Mozzarella Pesto Stuffed Chicken Breasts
By carvalhohm2
1 Picture
Ingredients
- Homemade Pesto, if desired:
- 1 cup firmly packed fresh basil leaves
- 2 tablespoons pine nuts
- 1 clove garlic
- 1/4 cup olive or vegetable oil
- 1/3 cup grated Parmesan cheese
- Chicken:
- 4 boneless skinless chicken breasts
- 1 cup Homemade Pesto or purchased basil pesto
- 4 slices (1/2 inch thick) mozzarella cheese
- 1 cup plain bread crumbs
- 1 teaspoon salt
- 1 teaspoon pepper
- Toothpicks
Details
Servings 4
Cooking time 55mins
Adapted from bettycrocker.com
Preparation
Step 1
1 If using Homemade Pesto, place basil and pine nuts in food processor.

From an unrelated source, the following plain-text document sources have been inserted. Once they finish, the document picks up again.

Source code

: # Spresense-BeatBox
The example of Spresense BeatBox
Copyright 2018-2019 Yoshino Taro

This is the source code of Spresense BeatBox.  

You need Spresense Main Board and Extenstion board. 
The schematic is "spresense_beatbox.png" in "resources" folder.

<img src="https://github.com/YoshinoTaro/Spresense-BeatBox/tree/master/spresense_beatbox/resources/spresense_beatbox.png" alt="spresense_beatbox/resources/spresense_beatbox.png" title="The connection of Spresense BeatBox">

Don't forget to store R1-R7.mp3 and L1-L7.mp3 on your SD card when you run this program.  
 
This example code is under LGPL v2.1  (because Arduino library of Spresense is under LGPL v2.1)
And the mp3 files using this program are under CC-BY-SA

Cover; process a few times with on-and-off pulses. Add garlic; pulse a few times. Slowly add oil in stream while processor is running, stopping to scrape down sides of processor with rubber spatula. Add Parmesan cheese; pulse until blended.
2 Heat oven to 375°F. Spray 13x9-inch (3-quart) glass baking dish with cooking spray.

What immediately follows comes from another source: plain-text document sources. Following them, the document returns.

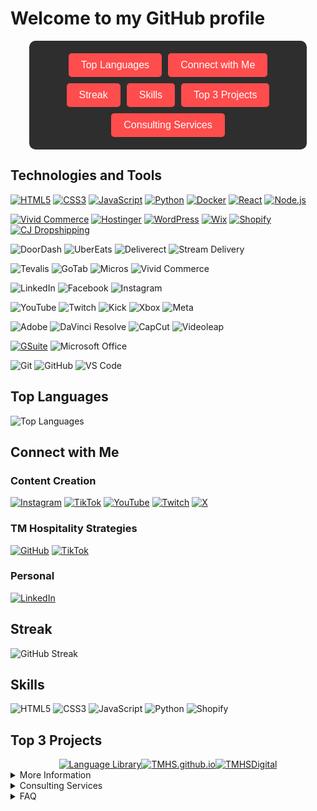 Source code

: # Welcome to my GitHub profile

<div style="background-color: #2e2e2e; padding: 20px; border-radius: 10px; width: 80%; margin: auto;">
<div style="display: flex; flex-wrap: wrap; justify-content: center; gap: 10px;">
    <a href="#top-languages" style="text-decoration: none;">
        <button style="background-color: #ff4c4c; border: none; color: white; padding: 10px 20px; font-size: 16px; border-radius: 5px; cursor: pointer;">Top Languages</button>
    </a>
    <a href="#connect-with-me" style="text-decoration: none;">
        <button style="background-color: #ff4c4c; border: none; color: white; padding: 10px 20px; font-size: 16px; border-radius: 5px; cursor: pointer;">Connect with Me</button>
    </a>
    <a href="#streak" style="text-decoration: none;">
        <button style="background-color: #ff4c4c; border: none; color: white; padding: 10px 20px; font-size: 16px; border-radius: 5px; cursor: pointer;">Streak</button>
    </a>
    <a href="#skills" style="text-decoration: none;">
        <button style="background-color: #ff4c4c; border: none; color: white; padding: 10px 20px; font-size: 16px; border-radius: 5px; cursor: pointer;">Skills</button>
    </a>
    <a href="#top-3-projects" style="text-decoration: none;">
        <button style="background-color: #ff4c4c; border: none; color: white; padding: 10px 20px; font-size: 16px; border-radius: 5px; cursor: pointer;">Top 3 Projects</button>
    </a>
    <a href="#consulting-services" style="text-decoration: none;">
        <button style="background-color: #ff4c4c; border: none; color: white; padding: 10px 20px; font-size: 16px; border-radius: 5px; cursor: pointer;">Consulting Services</button>
    </a>
</div>
</div>

## Technologies and Tools


[![HTML5](https://img.shields.io/badge/-HTML5-E34F26?style=flat&logo=html5&logoColor=white)](https://developer.mozilla.org/en-US/docs/Web/Guide/HTML/HTML5)
[![CSS3](https://img.shields.io/badge/-CSS3-1572B6?style=flat&logo=css3&logoColor=white)](https://developer.mozilla.org/en-US/docs/Web/CSS)
[![JavaScript](https://img.shields.io/badge/-JavaScript-F7DF1E?style=flat&logo=javascript&logoColor=black)](https://developer.mozilla.org/en-US/docs/Web/JavaScript)
[![Python](https://img.shields.io/badge/-Python-3776AB?style=flat&logo=python&logoColor=white)](https://www.python.org/)
[![Docker](https://img.shields.io/badge/-Docker-2496ED?style=flat&logo=docker&logoColor=white)](https://www.docker.com/)
[![React](https://img.shields.io/badge/-React-20232A?style=flat&logo=react&logoColor=61DAFB)](https://reactjs.org/)
[![Node.js](https://img.shields.io/badge/-Node.js-339933?style=flat&logo=nodedotjs&logoColor=white)](https://nodejs.org/)


[![Vivid Commerce](https://img.shields.io/badge/Vivid%20Commerce-FFA500?style=flat&logo=vivid&logoColor=white)](https://vivid-commerce.com/)
[![Hostinger](https://img.shields.io/badge/Hostinger-FF9900?style=flat&logo=hostinger&logoColor=white)](https://www.hostinger.com/)
[![WordPress](https://img.shields.io/badge/WordPress-21759B?style=flat&logo=wordpress&logoColor=white)](https://wordpress.org/)
[![Wix](https://img.shields.io/badge/Wix-FAAE42?style=flat&logo=wix&logoColor=black)](https://www.wix.com/)
[![Shopify](https://img.shields.io/badge/-Shopify-7AB55C?style=flat&logo=shopify&logoColor=white)](https://www.shopify.com/)
[![CJ Dropshipping](https://img.shields.io/badge/CJ%20Dropshipping-FF6F00?style=flat&logo=cj%20dropshipping&logoColor=white)](https://cjdropshipping.com/)


![DoorDash](https://img.shields.io/badge/DoorDash-FF3008?style=flat&logo=doordash&logoColor=white)
![UberEats](https://img.shields.io/badge/UberEats-5FB709?style=flat&logo=ubereats&logoColor=white)
![Deliverect](https://img.shields.io/badge/Deliverect-00CC88?style=flat&logo=deliverect&logoColor=white)
![Stream Delivery](https://img.shields.io/badge/Stream%20Delivery-1E90FF?style=flat&logo=stream&logoColor=white)


![Tevalis](https://img.shields.io/badge/Tevalis-FF6600?style=flat&logo=tevalis&logoColor=white)
![GoTab](https://img.shields.io/badge/GoTab-006400?style=flat&logo=gotab&logoColor=white)
![Micros](https://img.shields.io/badge/Micros-0A66C2?style=flat&logo=micros&logoColor=white)
![Vivid Commerce](https://img.shields.io/badge/Vivid%20Commerce-FFA500?style=flat&logo=vivid&logoColor=white)


![LinkedIn](https://img.shields.io/badge/LinkedIn-0077B5?style=flat&logo=linkedin&logoColor=white)
![Facebook](https://img.shields.io/badge/Facebook-1877F2?style=flat&logo=facebook&logoColor=white)
![Instagram](https://img.shields.io/badge/Instagram-E4405F?style=flat&logo=instagram&logoColor=white)


![YouTube](https://img.shields.io/badge/YouTube-FF0000?style=flat&logo=youtube&logoColor=white)
![Twitch](https://img.shields.io/badge/Twitch-9146FF?style=flat&logo=twitch&logoColor=white)
![Kick](https://img.shields.io/badge/Kick-52C832?style=flat&logo=kick&logoColor=white)
![Xbox](https://img.shields.io/badge/Xbox-107C10?style=flat&logo=xbox&logoColor=white)
![Meta](https://img.shields.io/badge/Meta-4267B2?style=flat&logo=meta&logoColor=white)


![Adobe](https://img.shields.io/badge/Adobe-FF0000?style=flat&logo=adobe&logoColor=white)
![DaVinci Resolve](https://img.shields.io/badge/DaVinci%20Resolve-FF9900?style=flat&logo=davinci%20resolve&logoColor=white)
![CapCut](https://img.shields.io/badge/CapCut-000000?style=flat&logo=capcut&logoColor=white)
![Videoleap](https://img.shields.io/badge/Videoleap-FF0000?style=flat&logo=videoleap&logoColor=white)

[![GSuite](https://img.shields.io/badge/GSuite-4285F4?style=flat&logo=google&logoColor=white)](https://workspace.google.com/)
![Microsoft Office](https://img.shields.io/badge/Microsoft%20Office-D83B01?style=flat&logo=microsoft-office&logoColor=white)


![Git](https://img.shields.io/badge/-Git-F05032?style=flat&logo=git&logoColor=white)
![GitHub](https://img.shields.io/badge/-GitHub-181717?style=flat&logo=github&logoColor=white)
![VS Code](https://img.shields.io/badge/-VS%20Code-0078D4?style=flat&logo=visual-studio-code&logoColor=white)

## Top Languages

![Top Languages](https://github-readme-stats.vercel.app/api/top-langs/?username=TMHSDigital&layout=compact&theme=radical) 

## Connect with Me

### Content Creation

[![Instagram](https://img.shields.io/badge/Instagram-E4405F?style=for-the-badge&logo=instagram&logoColor=white)](https://instagram.com/fOuttaMyPaint)
[![TikTok](https://img.shields.io/badge/TikTok-000000?style=for-the-badge&logo=tiktok&logoColor=white)](https://tiktok.com/@fOuttaMyPaint)
[![YouTube](https://img.shields.io/badge/YouTube-FF0000?style=for-the-badge&logo=youtube&logoColor=white)](https://www.youtube.com/channel/UCeA22MjbnroVywVLC6z8oug)
[![Twitch](https://img.shields.io/badge/Twitch-9146FF?style=for-the-badge&logo=twitch&logoColor=white)](https://twitch.tv/fOuttaMyPaint)
[![X](https://img.shields.io/badge/X-333333?style=for-the-badge&logo=x&logoColor=white)](https://x.com/yourusername)

### TM Hospitality Strategies

[![GitHub](https://img.shields.io/badge/GitHub-100000?style=for-the-badge&logo=github&logoColor=white)](https://github.com/TMHSDigital)
[![TikTok](https://img.shields.io/badge/TikTok-000000?style=for-the-badge&logo=tiktok&logoColor=white)](https://tiktok.com/@TMHS.Digital)

### Personal

[![LinkedIn](https://img.shields.io/badge/LinkedIn-0077B5?style=for-the-badge&logo=linkedin&logoColor=white)](https://linkedin.com/in/thomasmathes1)

## Streak

![GitHub Streak](https://github-readme-streak-stats.herokuapp.com/?user=TMHSDigital&theme=radical)

## Skills

![HTML5](https://img.shields.io/badge/-HTML5-E34F26?style=flat&logo=html5&logoColor=white)
![CSS3](https://img.shields.io/badge/-CSS3-1572B6?style=flat&logo=css3&logoColor=white)
![JavaScript](https://img.shields.io/badge/-JavaScript-F7DF1E?style=flat&logo=javascript&logoColor=black)
![Python](https://img.shields.io/badge/-Python-3776AB?style=flat&logo=python&logoColor=white)
![Shopify](https://img.shields.io/badge/-Shopify-7AB55C?style=flat&logo=shopify&logoColor=white)

## Top 3 Projects

<div style="display: flex; justify-content: center; flex-wrap: wrap;">
  <a href="https://github.com/TMHSDigital/Language-Library"><img src="https://img.shields.io/badge/-Language%20Library-blue?style=flat&logo=github&logoColor=white" alt="Language Library"></a>
  <a href="https://github.com/TMHSDigital/TMHS.github.io"><img src="https://img.shields.io/badge/-TMHS.github.io-blue?style=flat&logo=github&logoColor=white" alt="TMHS.github.io"></a>
  <a href="https://github.com/TMHSDigital/TMHSDigital"><img src="https://img.shields.io/badge/-TMHSDigital-blue?style=flat&logo=github&logoColor=white" alt="TMHSDigital"></a>
</div>

<details>
  <summary>More Information</summary>
  <p>Coming Soon!</p>
</details>

<details>
  <summary>Consulting Services</summary>
  <p>At TM Hospitality Strategies, we offer a range of consulting services to help businesses in the hospitality industry thrive. Our expertise spans from operational optimization to digital transformation, ensuring that your business not only survives but excels in a competitive market.</p>

  ### Our Services ###

  #### Operational Optimization ####
  - **Menu Engineering**: Improve your menu design and offerings to maximize profitability.
  - **Staff Training**: Enhance team efficiency with customized training programs.
  - **Cost Control**: Implement effective cost management strategies to boost your bottom line.

  #### Digital Transformation ####
  - **E-commerce Solutions**: Develop and optimize your online store for increased sales.
  - **Website Development**: Create a robust online presence with a professional website.
  - **SEO & Marketing**: Improve your online visibility and attract more customers with targeted marketing strategies.

  #### Technology Integration ####
  - **POS Systems**: Integrate modern POS systems to streamline operations.
  - **Data Analytics**: Utilize data analytics to make informed business decisions.
  - **API Integration**: Seamlessly connect different systems for a unified operation.

  ### Why Choose Us? ###

  With years of experience managing technology for restaurants and bars in all types of environments, we are equipped with the tools to come in and quickly optimize your store. We offer:

  - **Expertise**: Decades of experience in the hospitality industry.
  - **Customization**: Tailored solutions to meet your specific needs.
  - **Results-Driven**: Focused on delivering measurable results.

  ### Contact Us ###

  Ready to transform your business? Contact us today to schedule a consultation.

  - Email: [TMHospitalityStrategies@gmail.com](mailto:TMHospitalityStrategies@gmail.com)
  - LinkedIn: [Thomas Mathes](https://www.linkedin.com/in/thomasmathes1/)

  For more information, visit our [website](https://tmhs-shop.myshopify.com).

  [![LinkedIn Badge - Dark](https://github.com/TMHSDigital/TMHSDigital/blob/main/assets/pngs/LinkedinpersonalpublicprofilebadgeDARK.png)](https://www.linkedin.com/in/thomasmathes1)
</details>

<details>
  <summary>FAQ</summary>
  <p>Coming Soon!</p>
</details>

3 To butterfly each chicken breast, start at long side and cut in half horizontally, cutting almost but not completely through. Open chicken and flatten to resemble butterfly shape.
4 Spread 1/4 cup Homemade Pesto onto each chicken breast; top each with 1 slice mozzarella cheese. Wrap chicken around cheese; secure with toothpicks.

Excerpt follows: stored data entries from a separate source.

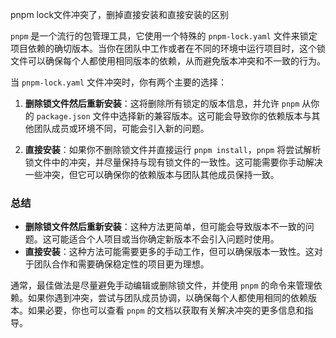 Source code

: pnpm lock文件冲突了，删掉直接安装和直接安装的区别

`pnpm` 是一个流行的包管理工具，它使用一个特殊的 `pnpm-lock.yaml` 文件来锁定项目依赖的确切版本。当你在团队中工作或者在不同的环境中运行项目时，这个锁文件可以确保每个人都使用相同版本的依赖，从而避免版本冲突和不一致的行为。

当 `pnpm-lock.yaml` 文件冲突时，你有两个主要的选择：

1. **删除锁文件然后重新安装**：这将删除所有锁定的版本信息，并允许 `pnpm` 从你的 `package.json` 文件中选择新的兼容版本。这可能会导致你的依赖版本与其他团队成员或环境不同，可能会引入新的问题。

2. **直接安装**：如果你不删除锁文件并直接运行 `pnpm install`，`pnpm` 将尝试解析锁文件中的冲突，并尽量保持与现有锁文件的一致性。这可能需要你手动解决一些冲突，但它可以确保你的依赖版本与团队其他成员保持一致。

### 总结

- **删除锁文件然后重新安装**：这种方法更简单，但可能会导致版本不一致的问题。这可能适合个人项目或当你确定新版本不会引入问题时使用。
- **直接安装**：这种方法可能需要更多的手动工作，但可以确保版本一致性。这对于团队合作和需要确保稳定性的项目更为理想。

通常，最佳做法是尽量避免手动编辑或删除锁文件，并使用 `pnpm` 的命令来管理依赖。如果你遇到冲突，尝试与团队成员协调，以确保每个人都使用相同的依赖版本。如果必要，你也可以查看 `pnpm` 的文档以获取有关解决冲突的更多信息和指导。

5 In large bowl, mix bread crumbs, salt and pepper. Coat chicken with bread crumbs; place in baking dish.
6 Bake 30 to 40 minutes or until chicken is no longer pink in center. Cut into slices to serve.
For more flavor, add 1 teaspoon dried basil leaves to the bread crumb mixture.
To make this recipe quicker, omit the bread crumbs and cook the chicken in a skillet that has been drizzled with olive oil.